Work task>
Except for the pictures, write out all the records that follow exactly.

(Collected data)
☆ ☆ ☆ ☆

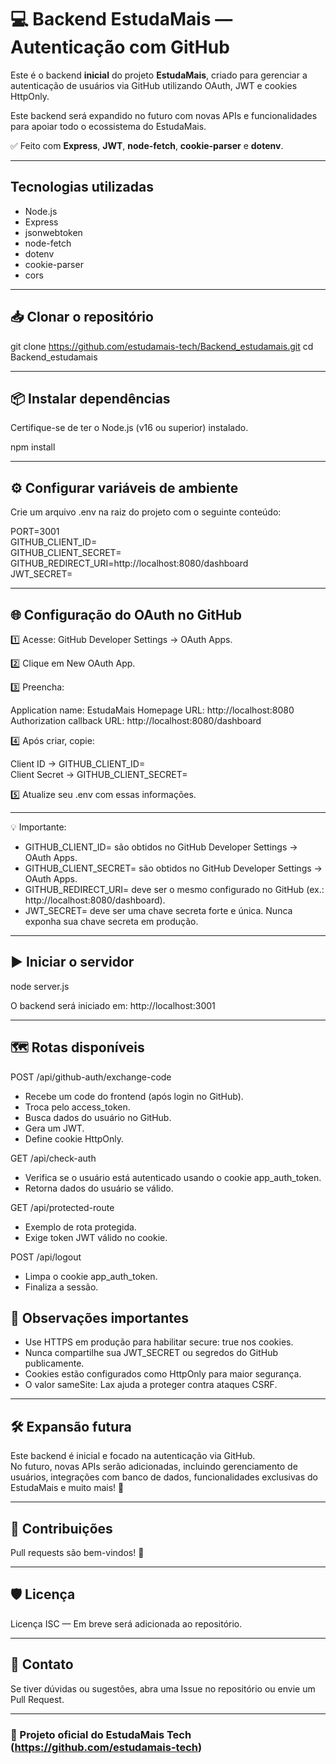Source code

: 
# 💻 Backend EstudaMais — Autenticação com GitHub

Este é o backend **inicial** do projeto **EstudaMais**, criado para gerenciar a autenticação de usuários via GitHub utilizando OAuth, JWT e cookies HttpOnly.  

Este backend será expandido no futuro com novas APIs e funcionalidades para apoiar todo o ecossistema do EstudaMais.

✅ Feito com **Express**, **JWT**, **node-fetch**, **cookie-parser** e **dotenv**.

---

##  Tecnologias utilizadas

- Node.js
- Express
- jsonwebtoken
- node-fetch
- dotenv
- cookie-parser
- cors

---

## 📥 Clonar o repositório

git clone https://github.com/estudamais-tech/Backend_estudamais.git
cd Backend_estudamais

---

## 📦 Instalar dependências

Certifique-se de ter o Node.js (v16 ou superior) instalado.

npm install

---

## ⚙️ Configurar variáveis de ambiente

Crie um arquivo .env na raiz do projeto com o seguinte conteúdo:

PORT=3001  
GITHUB_CLIENT_ID=  
GITHUB_CLIENT_SECRET=  
GITHUB_REDIRECT_URI=http://localhost:8080/dashboard  
JWT_SECRET=  

---

## 🌐 Configuração do OAuth no GitHub

1️⃣ Acesse: GitHub Developer Settings → OAuth Apps.

2️⃣ Clique em New OAuth App.

3️⃣ Preencha:

Application name: EstudaMais
Homepage URL: http://localhost:8080  
Authorization callback URL: http://localhost:8080/dashboard

4️⃣ Após criar, copie:

Client ID → GITHUB_CLIENT_ID=  
Client Secret → GITHUB_CLIENT_SECRET=

5️⃣ Atualize seu .env com essas informações.

---
💡 Importante:

- GITHUB_CLIENT_ID= são obtidos no GitHub Developer Settings → OAuth Apps.
- GITHUB_CLIENT_SECRET= são obtidos no GitHub Developer Settings → OAuth Apps.
- GITHUB_REDIRECT_URI= deve ser o mesmo configurado no GitHub (ex.: http://localhost:8080/dashboard).
- JWT_SECRET= deve ser uma chave secreta forte e única. Nunca exponha sua chave secreta em produção.

---

## ▶️ Iniciar o servidor

node server.js

O backend será iniciado em: http://localhost:3001

---

## 🗺️ Rotas disponíveis

POST /api/github-auth/exchange-code
- Recebe um code do frontend (após login no GitHub).
- Troca pelo access_token.
- Busca dados do usuário no GitHub.
- Gera um JWT.
- Define cookie HttpOnly.

GET /api/check-auth
- Verifica se o usuário está autenticado usando o cookie app_auth_token.
- Retorna dados do usuário se válido.

GET /api/protected-route
- Exemplo de rota protegida.
- Exige token JWT válido no cookie.

POST /api/logout
- Limpa o cookie app_auth_token.
- Finaliza a sessão.



## 💬 Observações importantes

- Use HTTPS em produção para habilitar secure: true nos cookies.
- Nunca compartilhe sua JWT_SECRET ou segredos do GitHub publicamente.
- Cookies estão configurados como HttpOnly para maior segurança.
- O valor sameSite: Lax ajuda a proteger contra ataques CSRF.

---

## 🛠️ Expansão futura

Este backend é inicial e focado na autenticação via GitHub.  
No futuro, novas APIs serão adicionadas, incluindo gerenciamento de usuários, integrações com banco de dados, funcionalidades exclusivas do EstudaMais e muito mais! 🚀

---

## 🤝 Contribuições

Pull requests são bem-vindos! 💜

---

## 🛡️ Licença

Licença ISC — Em breve será adicionada ao repositório.

---

## 📣 Contato

Se tiver dúvidas ou sugestões, abra uma Issue no repositório ou envie um Pull Request.

---

### 🌟 Projeto oficial do EstudaMais Tech (https://github.com/estudamais-tech)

☆ ☆ ☆ ☆

Result of this task>
Source code

: 
# 💻 Backend EstudaMais — Autenticação com GitHub

Este é o backend **inicial** do projeto **EstudaMais**, criado para gerenciar a autenticação de usuários via GitHub utilizando OAuth, JWT e cookies HttpOnly.  

Este backend será expandido no futuro com novas APIs e funcionalidades para apoiar todo o ecossistema do EstudaMais.

✅ Feito com **Express**, **JWT**, **node-fetch**, **cookie-parser** e **dotenv**.

---

##  Tecnologias utilizadas

- Node.js
- Express
- jsonwebtoken
- node-fetch
- dotenv
- cookie-parser
- cors

---

## 📥 Clonar o repositório

git clone https://github.com/estudamais-tech/Backend_estudamais.git
cd Backend_estudamais

---

## 📦 Instalar dependências

Certifique-se de ter o Node.js (v16 ou superior) instalado.

npm install

---

## ⚙️ Configurar variáveis de ambiente

Crie um arquivo .env na raiz do projeto com o seguinte conteúdo:

PORT=3001  
GITHUB_CLIENT_ID=  
GITHUB_CLIENT_SECRET=  
GITHUB_REDIRECT_URI=http://localhost:8080/dashboard  
JWT_SECRET=  

---

## 🌐 Configuração do OAuth no GitHub

1️⃣ Acesse: GitHub Developer Settings → OAuth Apps.

2️⃣ Clique em New OAuth App.

3️⃣ Preencha:

Application name: EstudaMais
Homepage URL: http://localhost:8080  
Authorization callback URL: http://localhost:8080/dashboard

4️⃣ Após criar, copie:

Client ID → GITHUB_CLIENT_ID=  
Client Secret → GITHUB_CLIENT_SECRET=

5️⃣ Atualize seu .env com essas informações.

---
💡 Importante:

- GITHUB_CLIENT_ID= são obtidos no GitHub Developer Settings → OAuth Apps.
- GITHUB_CLIENT_SECRET= são obtidos no GitHub Developer Settings → OAuth Apps.
- GITHUB_REDIRECT_URI= deve ser o mesmo configurado no GitHub (ex.: http://localhost:8080/dashboard).
- JWT_SECRET= deve ser uma chave secreta forte e única. Nunca exponha sua chave secreta em produção.

---

## ▶️ Iniciar o servidor

node server.js

O backend será iniciado em: http://localhost:3001

---

## 🗺️ Rotas disponíveis

POST /api/github-auth/exchange-code
- Recebe um code do frontend (após login no GitHub).
- Troca pelo access_token.
- Busca dados do usuário no GitHub.
- Gera um JWT.
- Define cookie HttpOnly.

GET /api/check-auth
- Verifica se o usuário está autenticado usando o cookie app_auth_token.
- Retorna dados do usuário se válido.

GET /api/protected-route
- Exemplo de rota protegida.
- Exige token JWT válido no cookie.

POST /api/logout
- Limpa o cookie app_auth_token.
- Finaliza a sessão.



## 💬 Observações importantes

- Use HTTPS em produção para habilitar secure: true nos cookies.
- Nunca compartilhe sua JWT_SECRET ou segredos do GitHub publicamente.
- Cookies estão configurados como HttpOnly para maior segurança.
- O valor sameSite: Lax ajuda a proteger contra ataques CSRF.

---

## 🛠️ Expansão futura

Este backend é inicial e focado na autenticação via GitHub.  
No futuro, novas APIs serão adicionadas, incluindo gerenciamento de usuários, integrações com banco de dados, funcionalidades exclusivas do EstudaMais e muito mais! 🚀

---

## 🤝 Contribuições

Pull requests são bem-vindos! 💜

---

## 🛡️ Licença

Licença ISC — Em breve será adicionada ao repositório.

---

## 📣 Contato

Se tiver dúvidas ou sugestões, abra uma Issue no repositório ou envie um Pull Request.

---

### 🌟 Projeto oficial do EstudaMais Tech (https://github.com/estudamais-tech)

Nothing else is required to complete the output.